В отдаленные сроки (3 года) у 6-ти имплантатов определялась подвижность 1 степени, у 2-х имплантатов - 2 степени. Незначительная подвижность имплантатов, не превышающая 1 степени, не ухудшала функциональной ценности протезов. Периимплантиты легкой степени купировались при нормализации гигиенического статуса и адекватной противовоспалительной терапии. В результате развившейся подвижности и утраты функциональной ценности (подтвержденной данными рентгенографии) были удалены 3 имплантата через 1 - 3 года после протезирования.
Около 3-х имплантатов имелись признаки выраженной комбинированной (вертикальной и горизонтальной) резорбции костной ткани с образованием костных карманов, зон деструкции и участков пятнистого остеопороза. При этом отсутствовали четкие границы сохранившейся и разрушенной костной ткани.

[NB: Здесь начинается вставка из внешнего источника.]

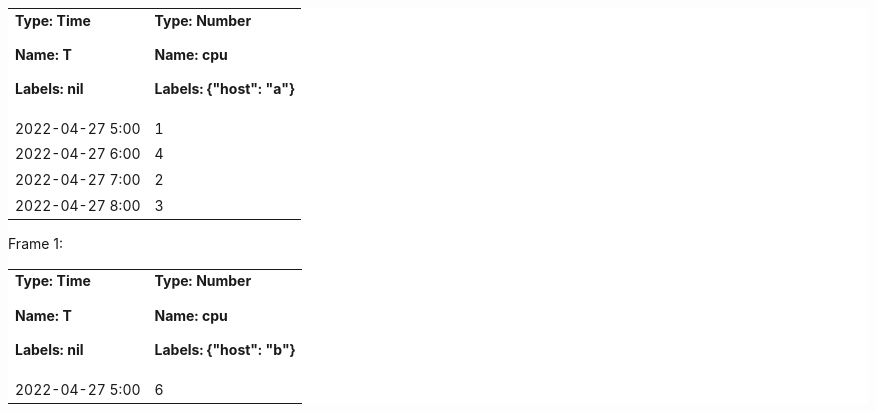 <table>
  <tr>
   <td><strong>Type: Time</strong>
<p>
<strong>Name: T</strong>
<p>
<strong>Labels: nil</strong>
   </td>
   <td><strong>Type: Number</strong>
<p>
<strong>Name: cpu</strong>
<p>
<strong>Labels: {"host": "a"}</strong>
   </td>
  </tr>
  <tr>
   <td>2022-04-27 5:00
   </td>
   <td>1
   </td>
  </tr>
  <tr>
   <td>2022-04-27 6:00
   </td>
   <td>4
   </td>
  </tr>
  <tr>
   <td>2022-04-27 7:00
   </td>
   <td>2
   </td>
  </tr>
  <tr>
   <td>2022-04-27 8:00
   </td>
   <td>3
   </td>
  </tr>
</table>

Frame 1:

<table>
  <tr>
   <td><strong>Type: Time</strong>
<p>
<strong>Name: T</strong>
<p>
<strong>Labels: nil</strong>
   </td>
   <td><strong>Type: Number</strong>
<p>
<strong>Name: cpu</strong>
<p>
<strong>Labels: {"host": "b"}</strong>
   </td>
  </tr>
  <tr>
   <td>2022-04-27 5:00
   </td>
   <td>6
   </td>
  </tr>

Рентгенография, проведенная через 6 месяцев после операции, подтвердила формирование около большинства имплантатов органотипичной структуры челюстной кости высокой плотности, приближавшейся к исходной. Рентгенопрозрачность кости по периметру имплантата отсутствовала. Показатели резорбции кости были незначительны и не имели достоверных различий в зависимости от степени атрофии и исходной минеральной плотности и составили: РИК = 0,7+0,2 мм, ГПК = 0,3+0,1мм. Анализ клиникорентгенологических результатов имплантации позволяет установить сроки проведения и прогнозировать эффективность ортопедического лечения больных. Они связаны с начальным периодом остеоинтеграционных процессов вокруг имплантата, занимающим около 4 – 5 месяцев.
Результаты контрольного обследования пациентов через 1 год после наложения протезов отражены в табл. 20. У большинства пациентов состояние костная структура периимплантатной области свидетельствовала о функциональной стабильности имплантата и окружающего его тканевого комплекса.